TASK TO CARRY OUT: Scan the data below for the string "that". Copy every line where it appears.

Saved data entries:
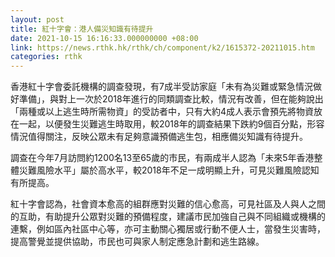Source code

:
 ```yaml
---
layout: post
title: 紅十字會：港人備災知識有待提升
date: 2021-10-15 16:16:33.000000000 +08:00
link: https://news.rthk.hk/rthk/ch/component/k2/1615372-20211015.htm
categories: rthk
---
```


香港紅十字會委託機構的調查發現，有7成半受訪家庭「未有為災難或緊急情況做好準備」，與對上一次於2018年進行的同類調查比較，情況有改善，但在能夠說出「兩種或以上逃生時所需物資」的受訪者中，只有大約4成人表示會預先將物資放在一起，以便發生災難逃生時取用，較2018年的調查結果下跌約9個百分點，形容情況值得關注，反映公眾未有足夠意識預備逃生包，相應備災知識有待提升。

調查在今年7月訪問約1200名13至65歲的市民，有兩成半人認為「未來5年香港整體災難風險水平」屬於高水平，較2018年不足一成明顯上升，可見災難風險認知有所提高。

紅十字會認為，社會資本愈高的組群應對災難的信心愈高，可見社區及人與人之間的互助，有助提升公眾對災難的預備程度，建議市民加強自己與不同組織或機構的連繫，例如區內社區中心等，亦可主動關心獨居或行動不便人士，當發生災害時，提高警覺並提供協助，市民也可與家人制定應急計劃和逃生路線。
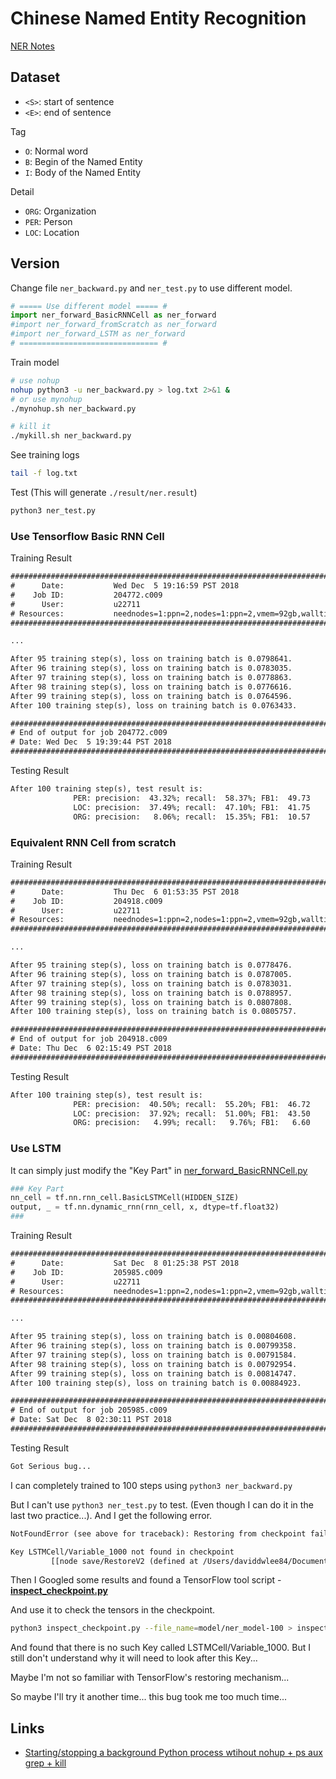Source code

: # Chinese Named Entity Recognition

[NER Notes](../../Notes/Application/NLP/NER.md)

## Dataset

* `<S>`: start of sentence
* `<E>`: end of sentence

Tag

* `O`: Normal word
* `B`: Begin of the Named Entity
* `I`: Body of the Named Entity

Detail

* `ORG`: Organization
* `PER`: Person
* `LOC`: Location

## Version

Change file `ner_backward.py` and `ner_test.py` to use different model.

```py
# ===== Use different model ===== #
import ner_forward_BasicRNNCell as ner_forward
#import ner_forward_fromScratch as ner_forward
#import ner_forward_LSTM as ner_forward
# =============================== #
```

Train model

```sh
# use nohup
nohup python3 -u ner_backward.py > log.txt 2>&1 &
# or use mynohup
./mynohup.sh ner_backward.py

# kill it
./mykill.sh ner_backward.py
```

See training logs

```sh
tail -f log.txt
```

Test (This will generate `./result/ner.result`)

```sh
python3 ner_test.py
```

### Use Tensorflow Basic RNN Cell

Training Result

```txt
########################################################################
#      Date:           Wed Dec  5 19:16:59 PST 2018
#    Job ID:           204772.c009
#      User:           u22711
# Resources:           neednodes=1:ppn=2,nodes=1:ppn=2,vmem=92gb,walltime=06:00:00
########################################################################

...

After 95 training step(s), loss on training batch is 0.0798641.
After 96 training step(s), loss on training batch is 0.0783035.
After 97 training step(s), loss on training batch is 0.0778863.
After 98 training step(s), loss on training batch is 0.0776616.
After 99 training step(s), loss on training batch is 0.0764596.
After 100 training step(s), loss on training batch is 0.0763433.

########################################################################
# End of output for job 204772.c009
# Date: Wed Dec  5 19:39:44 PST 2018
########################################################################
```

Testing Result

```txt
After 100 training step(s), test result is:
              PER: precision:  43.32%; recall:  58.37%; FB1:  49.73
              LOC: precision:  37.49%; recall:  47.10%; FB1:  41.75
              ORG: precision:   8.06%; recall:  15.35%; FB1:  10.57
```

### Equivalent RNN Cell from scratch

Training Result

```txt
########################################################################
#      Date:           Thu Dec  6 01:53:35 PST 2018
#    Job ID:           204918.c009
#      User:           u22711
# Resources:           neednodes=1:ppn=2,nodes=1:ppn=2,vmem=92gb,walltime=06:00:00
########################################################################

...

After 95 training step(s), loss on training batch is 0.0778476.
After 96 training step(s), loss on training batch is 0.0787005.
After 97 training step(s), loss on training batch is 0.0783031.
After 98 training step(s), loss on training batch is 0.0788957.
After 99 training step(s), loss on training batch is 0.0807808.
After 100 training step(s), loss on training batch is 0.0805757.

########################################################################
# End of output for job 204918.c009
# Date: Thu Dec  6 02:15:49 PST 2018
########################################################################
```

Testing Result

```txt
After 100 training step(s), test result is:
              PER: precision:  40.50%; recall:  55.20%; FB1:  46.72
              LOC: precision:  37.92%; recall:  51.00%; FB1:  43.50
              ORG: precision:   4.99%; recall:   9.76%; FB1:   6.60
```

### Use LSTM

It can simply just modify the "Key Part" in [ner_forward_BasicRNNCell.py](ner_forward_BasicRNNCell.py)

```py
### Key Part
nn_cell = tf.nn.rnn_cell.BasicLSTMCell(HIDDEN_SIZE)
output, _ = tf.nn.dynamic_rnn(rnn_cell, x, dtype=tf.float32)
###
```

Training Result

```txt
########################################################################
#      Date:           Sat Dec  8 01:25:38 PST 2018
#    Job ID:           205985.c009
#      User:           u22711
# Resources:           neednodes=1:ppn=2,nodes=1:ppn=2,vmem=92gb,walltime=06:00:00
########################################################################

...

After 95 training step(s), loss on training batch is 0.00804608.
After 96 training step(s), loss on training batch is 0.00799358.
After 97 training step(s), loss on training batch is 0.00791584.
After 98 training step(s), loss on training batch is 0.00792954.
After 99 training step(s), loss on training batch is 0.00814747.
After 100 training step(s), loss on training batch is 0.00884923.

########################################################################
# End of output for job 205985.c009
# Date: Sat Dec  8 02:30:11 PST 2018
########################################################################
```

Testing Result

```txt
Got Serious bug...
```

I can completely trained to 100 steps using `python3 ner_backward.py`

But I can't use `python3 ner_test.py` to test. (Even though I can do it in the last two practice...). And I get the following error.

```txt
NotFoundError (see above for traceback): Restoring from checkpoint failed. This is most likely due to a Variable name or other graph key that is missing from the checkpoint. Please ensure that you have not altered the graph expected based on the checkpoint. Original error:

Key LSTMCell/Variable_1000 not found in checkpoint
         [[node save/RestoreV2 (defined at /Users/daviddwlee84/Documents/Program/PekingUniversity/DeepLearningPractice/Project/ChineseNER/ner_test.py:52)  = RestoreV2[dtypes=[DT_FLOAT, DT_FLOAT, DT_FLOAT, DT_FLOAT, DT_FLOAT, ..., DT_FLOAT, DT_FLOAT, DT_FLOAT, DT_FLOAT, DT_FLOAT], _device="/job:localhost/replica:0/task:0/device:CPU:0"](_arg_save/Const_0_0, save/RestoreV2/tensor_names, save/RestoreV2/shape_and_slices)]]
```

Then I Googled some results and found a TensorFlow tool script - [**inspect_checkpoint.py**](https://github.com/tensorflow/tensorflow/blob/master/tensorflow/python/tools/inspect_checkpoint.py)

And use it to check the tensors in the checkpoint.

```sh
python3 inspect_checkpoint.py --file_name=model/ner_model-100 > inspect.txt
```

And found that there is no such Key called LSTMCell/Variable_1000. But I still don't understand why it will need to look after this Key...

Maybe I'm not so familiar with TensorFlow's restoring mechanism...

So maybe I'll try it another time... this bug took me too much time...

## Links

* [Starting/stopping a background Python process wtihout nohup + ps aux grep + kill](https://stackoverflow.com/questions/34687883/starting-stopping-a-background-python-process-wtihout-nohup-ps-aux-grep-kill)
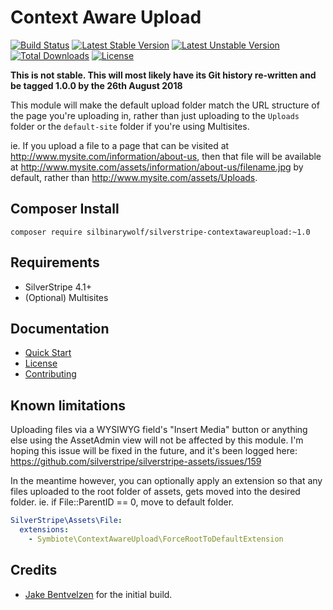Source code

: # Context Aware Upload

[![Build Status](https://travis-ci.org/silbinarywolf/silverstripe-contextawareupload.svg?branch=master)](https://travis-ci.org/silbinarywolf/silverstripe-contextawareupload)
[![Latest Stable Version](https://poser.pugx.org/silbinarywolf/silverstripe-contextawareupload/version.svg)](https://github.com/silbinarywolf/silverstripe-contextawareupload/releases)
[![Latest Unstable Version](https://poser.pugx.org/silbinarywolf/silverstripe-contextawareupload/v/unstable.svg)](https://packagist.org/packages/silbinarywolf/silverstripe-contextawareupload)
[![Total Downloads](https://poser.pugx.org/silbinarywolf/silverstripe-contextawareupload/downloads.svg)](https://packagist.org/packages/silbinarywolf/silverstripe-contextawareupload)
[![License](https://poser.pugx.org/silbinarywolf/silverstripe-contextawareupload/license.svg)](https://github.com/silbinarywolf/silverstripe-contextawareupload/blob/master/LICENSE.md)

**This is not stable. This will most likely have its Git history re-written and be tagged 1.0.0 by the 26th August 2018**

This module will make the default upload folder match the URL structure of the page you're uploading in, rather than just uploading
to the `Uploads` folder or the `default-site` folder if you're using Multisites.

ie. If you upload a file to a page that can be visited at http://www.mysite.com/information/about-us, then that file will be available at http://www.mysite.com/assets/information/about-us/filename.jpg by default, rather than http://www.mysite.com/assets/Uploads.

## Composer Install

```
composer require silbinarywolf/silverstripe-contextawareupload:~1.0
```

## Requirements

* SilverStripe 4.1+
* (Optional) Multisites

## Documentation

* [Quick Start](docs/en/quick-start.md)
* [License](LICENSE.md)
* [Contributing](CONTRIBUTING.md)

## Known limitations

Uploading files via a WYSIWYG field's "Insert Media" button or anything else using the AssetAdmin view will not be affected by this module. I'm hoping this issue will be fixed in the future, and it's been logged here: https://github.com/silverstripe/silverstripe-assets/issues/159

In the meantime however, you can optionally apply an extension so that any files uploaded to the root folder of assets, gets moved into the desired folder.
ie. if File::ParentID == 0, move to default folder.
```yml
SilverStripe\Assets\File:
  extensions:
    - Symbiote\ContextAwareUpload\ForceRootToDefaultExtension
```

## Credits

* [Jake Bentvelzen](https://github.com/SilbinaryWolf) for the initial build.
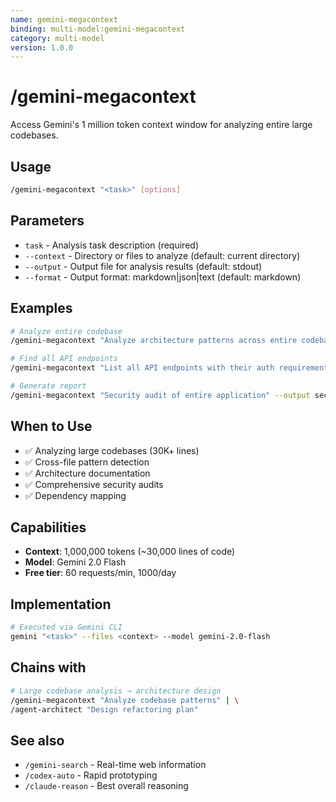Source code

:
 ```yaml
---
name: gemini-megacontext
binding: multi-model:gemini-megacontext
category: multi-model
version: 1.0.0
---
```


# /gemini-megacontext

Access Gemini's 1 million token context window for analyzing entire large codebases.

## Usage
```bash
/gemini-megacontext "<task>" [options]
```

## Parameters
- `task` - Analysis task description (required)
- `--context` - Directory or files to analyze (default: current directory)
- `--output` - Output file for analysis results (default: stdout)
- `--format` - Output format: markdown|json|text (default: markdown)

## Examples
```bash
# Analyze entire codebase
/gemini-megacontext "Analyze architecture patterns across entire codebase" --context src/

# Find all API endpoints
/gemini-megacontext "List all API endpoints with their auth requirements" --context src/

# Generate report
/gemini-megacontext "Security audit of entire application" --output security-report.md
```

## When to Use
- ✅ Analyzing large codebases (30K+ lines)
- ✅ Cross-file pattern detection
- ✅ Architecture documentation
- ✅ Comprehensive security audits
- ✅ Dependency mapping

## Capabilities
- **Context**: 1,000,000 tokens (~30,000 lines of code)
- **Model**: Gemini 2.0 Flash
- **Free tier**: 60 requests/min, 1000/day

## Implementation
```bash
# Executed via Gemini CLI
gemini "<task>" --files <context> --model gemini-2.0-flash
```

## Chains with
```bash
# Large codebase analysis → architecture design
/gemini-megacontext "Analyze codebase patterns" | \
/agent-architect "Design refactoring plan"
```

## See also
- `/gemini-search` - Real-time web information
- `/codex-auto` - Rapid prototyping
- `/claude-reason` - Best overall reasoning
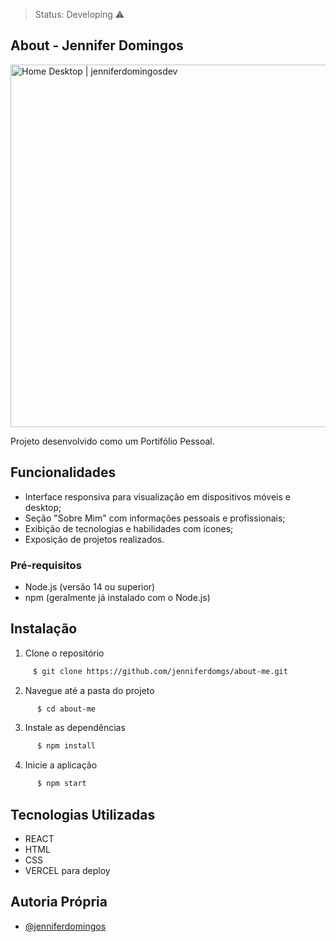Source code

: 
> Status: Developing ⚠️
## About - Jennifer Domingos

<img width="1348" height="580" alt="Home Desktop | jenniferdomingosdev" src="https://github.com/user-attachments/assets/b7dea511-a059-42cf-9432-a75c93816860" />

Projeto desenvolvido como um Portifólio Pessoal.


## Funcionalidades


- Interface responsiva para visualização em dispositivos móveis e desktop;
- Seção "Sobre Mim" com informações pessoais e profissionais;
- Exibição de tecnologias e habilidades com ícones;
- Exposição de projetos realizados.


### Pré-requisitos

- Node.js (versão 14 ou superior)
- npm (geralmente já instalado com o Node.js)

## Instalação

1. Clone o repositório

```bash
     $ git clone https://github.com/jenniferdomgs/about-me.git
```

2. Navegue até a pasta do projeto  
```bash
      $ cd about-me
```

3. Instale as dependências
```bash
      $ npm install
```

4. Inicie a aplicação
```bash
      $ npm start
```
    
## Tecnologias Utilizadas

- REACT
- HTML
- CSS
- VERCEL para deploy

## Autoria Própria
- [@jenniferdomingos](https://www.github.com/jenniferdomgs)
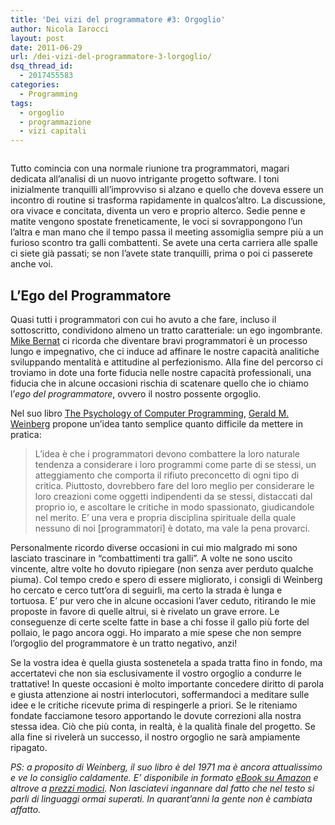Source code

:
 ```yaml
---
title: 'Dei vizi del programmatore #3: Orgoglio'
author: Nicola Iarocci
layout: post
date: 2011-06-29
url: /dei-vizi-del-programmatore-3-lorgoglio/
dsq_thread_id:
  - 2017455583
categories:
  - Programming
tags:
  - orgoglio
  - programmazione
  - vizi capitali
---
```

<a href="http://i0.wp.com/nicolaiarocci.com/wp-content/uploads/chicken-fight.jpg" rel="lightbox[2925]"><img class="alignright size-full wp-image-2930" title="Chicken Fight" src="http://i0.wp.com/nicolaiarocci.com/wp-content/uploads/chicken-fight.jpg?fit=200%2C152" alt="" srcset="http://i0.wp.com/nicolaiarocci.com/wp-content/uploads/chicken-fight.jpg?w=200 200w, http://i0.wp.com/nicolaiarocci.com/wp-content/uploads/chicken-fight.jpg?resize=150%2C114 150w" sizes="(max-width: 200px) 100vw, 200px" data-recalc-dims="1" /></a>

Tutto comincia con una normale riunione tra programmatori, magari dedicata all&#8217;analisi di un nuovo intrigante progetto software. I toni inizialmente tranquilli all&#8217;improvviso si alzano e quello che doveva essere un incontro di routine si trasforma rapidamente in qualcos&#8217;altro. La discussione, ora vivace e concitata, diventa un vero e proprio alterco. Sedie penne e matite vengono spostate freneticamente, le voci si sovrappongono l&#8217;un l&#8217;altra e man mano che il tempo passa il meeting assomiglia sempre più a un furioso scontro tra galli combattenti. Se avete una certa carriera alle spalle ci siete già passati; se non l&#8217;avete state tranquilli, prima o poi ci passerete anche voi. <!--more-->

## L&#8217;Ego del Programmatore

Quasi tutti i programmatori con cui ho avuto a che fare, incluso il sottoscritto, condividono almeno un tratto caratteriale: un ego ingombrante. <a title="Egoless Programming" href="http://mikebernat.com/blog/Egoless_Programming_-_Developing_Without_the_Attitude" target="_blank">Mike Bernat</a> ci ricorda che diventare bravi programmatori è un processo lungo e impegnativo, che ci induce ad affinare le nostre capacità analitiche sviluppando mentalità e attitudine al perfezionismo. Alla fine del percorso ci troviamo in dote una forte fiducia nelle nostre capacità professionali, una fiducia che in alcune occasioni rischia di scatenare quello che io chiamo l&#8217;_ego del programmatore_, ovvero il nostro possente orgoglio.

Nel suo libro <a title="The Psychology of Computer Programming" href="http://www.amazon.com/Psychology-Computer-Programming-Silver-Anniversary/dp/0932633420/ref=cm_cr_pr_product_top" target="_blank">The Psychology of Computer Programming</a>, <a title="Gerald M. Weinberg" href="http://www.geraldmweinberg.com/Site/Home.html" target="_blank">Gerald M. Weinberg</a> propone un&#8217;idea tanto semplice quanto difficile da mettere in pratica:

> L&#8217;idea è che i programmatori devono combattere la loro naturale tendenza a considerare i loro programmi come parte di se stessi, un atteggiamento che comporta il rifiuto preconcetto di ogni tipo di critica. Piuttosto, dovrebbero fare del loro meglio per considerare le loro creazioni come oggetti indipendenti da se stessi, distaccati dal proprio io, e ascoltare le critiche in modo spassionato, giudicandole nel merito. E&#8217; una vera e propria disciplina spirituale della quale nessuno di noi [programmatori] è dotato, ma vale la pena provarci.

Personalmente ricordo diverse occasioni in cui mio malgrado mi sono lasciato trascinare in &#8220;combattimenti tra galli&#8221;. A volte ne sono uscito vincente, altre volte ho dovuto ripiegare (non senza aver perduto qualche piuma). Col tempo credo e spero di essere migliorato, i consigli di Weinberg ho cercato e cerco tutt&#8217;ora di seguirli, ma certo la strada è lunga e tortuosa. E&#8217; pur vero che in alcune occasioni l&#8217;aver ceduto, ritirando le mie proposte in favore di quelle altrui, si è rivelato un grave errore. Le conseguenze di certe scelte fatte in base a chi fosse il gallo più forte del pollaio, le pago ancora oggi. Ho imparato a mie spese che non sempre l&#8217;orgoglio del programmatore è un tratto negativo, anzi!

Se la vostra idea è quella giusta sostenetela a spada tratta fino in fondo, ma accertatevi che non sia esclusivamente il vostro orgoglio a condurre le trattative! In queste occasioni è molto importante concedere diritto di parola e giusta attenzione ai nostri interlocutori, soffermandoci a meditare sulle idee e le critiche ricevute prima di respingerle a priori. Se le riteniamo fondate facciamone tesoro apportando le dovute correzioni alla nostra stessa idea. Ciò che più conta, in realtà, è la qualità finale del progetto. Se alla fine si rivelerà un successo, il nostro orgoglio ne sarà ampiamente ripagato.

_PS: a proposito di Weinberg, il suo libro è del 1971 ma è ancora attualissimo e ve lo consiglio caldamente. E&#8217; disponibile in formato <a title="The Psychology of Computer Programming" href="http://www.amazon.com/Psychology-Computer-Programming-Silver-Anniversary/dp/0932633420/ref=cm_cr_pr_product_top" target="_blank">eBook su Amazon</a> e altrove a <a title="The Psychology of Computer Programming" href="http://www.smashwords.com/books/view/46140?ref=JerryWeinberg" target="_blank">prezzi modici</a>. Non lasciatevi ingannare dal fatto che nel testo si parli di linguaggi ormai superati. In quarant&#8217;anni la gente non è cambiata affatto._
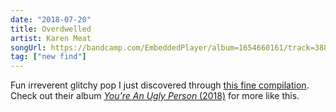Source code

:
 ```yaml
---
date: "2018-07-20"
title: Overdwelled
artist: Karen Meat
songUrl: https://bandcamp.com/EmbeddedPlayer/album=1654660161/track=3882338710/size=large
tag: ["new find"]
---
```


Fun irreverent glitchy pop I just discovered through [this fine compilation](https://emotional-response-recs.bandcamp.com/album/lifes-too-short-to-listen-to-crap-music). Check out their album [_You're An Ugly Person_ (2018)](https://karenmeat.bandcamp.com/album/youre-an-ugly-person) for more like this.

WRITTEN SOLUTION:
NotFoundError (see above for traceback): Restoring from checkpoint failed. This is most likely due to a Variable name or other graph key that is missing from the checkpoint. Please ensure that you have not altered the graph expected based on the checkpoint. Original error:
And found that there is no such Key called LSTMCell/Variable_1000. But I still don't understand why it will need to look after this Key...
ie. If you upload a file to a page that can be visited at http://www.mysite.com/information/about-us, then that file will be available at http://www.mysite.com/assets/information/about-us/filename.jpg by default, rather than http://www.mysite.com/assets/Uploads.
In the meantime however, you can optionally apply an extension so that any files uploaded to the root folder of assets, gets moved into the desired folder.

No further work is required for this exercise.